Sen. Royce West, D-Dallas, disagreed, arguing DEI policies are important to expand racial and ethnic diversity on campus, and to close minority enrollment gaps among other metrics. In a statement, he said, “I think it’s disingenuous to think that by removing DEI departments, that we’re going to solve the issue of diversity and inclusion. Texas owes a debt of justice, which it has only begun to pay, and use of a DEI program is the mechanism in order to pay that debt. Yes, it has some imperfections, but you don’t throw the baby out with the bathwater.”
Throughout debate over the bill, Creighton emphasized, “Texas is one of the most diverse states in the country, and we all agree that diversity contributes to our strength and our resiliency as a state. We all agree that our institutions of higher education must harness that diversity and everyone in this chamber agrees that we have no higher priority than ensuring that every Texan, regardless of race or ethnicity, is given the tools they need to succeed.”
SB 17 would prohibit public higher education institutions from spending taxpayer money allocated by the state for a fiscal year until the institution’s board submits to the legislature and the Texas Higher Education Coordinating Board a report certifying the board’s compliance with provisions of the bill.
It also would require each institution no later than Dec. 1 of every year to submit to the lieutenant governor and speaker of the House a report certifying the institution’s compliance with a section that prohibits them from “compelling, requiring, inducing, or soliciting a student enrolled at the institution, an employee or contractor of the institution, or an applicant for admission to or employment or contracting at the institution to … endorse an ideology that promotes the differential treatment of an individual or group of individuals based on race, color, or ethnicity,” among other provisions.
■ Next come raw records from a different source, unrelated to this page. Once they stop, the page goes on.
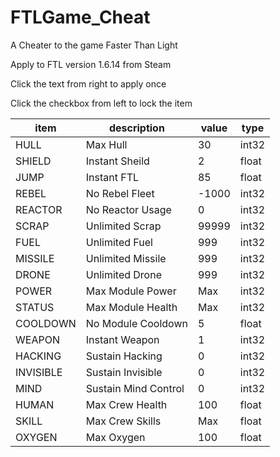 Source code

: # FTLGame_Cheat
A Cheater to the game Faster Than Light

Apply to FTL version 1.6.14 from Steam 

Click the text from right to apply once

Click the checkbox from left to lock the item

| item | description | value | type |
| --- | --- | --- | --- |
| HULL | Max Hull  | 30 | int32 |
| SHIELD | Instant Sheild | 2 | float |
| JUMP | Instant FTL | 85 | float |
| REBEL | No Rebel Fleet | -1000 | int32 |
| REACTOR | No Reactor Usage | 0 | int32 |
| SCRAP | Unlimited Scrap | 99999 | int32 |
| FUEL | Unlimited Fuel | 999 | int32 |
| MISSILE | Unlimited Missile | 999 | int32 |
| DRONE | Unlimited Drone | 999 | int32 |
| POWER | Max Module Power | Max | int32 |
| STATUS | Max Module Health | Max | int32 |
| COOLDOWN | No Module Cooldown | 5 | float |
| WEAPON | Instant Weapon | 1 | int32 |
| HACKING | Sustain Hacking | 0 | int32 |
| INVISIBLE | Sustain Invisible | 0 | int32 |
| MIND | Sustain Mind Control | 0 | int32 |
| HUMAN | Max Crew Health | 100 | float |
| SKILL | Max Crew Skills | Max | float |
| OXYGEN | Max Oxygen | 100 | float |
After the bill passed, Lt. Gov. Dan Patrick said, “Texans have some of the best higher educational opportunities available nationwide, right here at home. However, DEI hiring practices have caused division and must be stopped. Texas universities improve and the educational environment is enhanced when we recruit the best faculty based on merit and equal opportunity, not arbitrary quotas based on equity.
“The woke left’s drive to divide Texans is never-ending. Today, the Texas Senate passed SB 17 to ban divisive DEI offices and hiring practices at our universities to make sure that individual merit and achievement are rewarded.”
The bill has been received in the House but has yet to be assigned to a committee.
Similar bills to Creighton’s were filed in the House by Rep. Carl Tepper, R-Lubbock, but they also ban government entities from using taxpayer money to “practice woke discrimination, self-segregation and division.”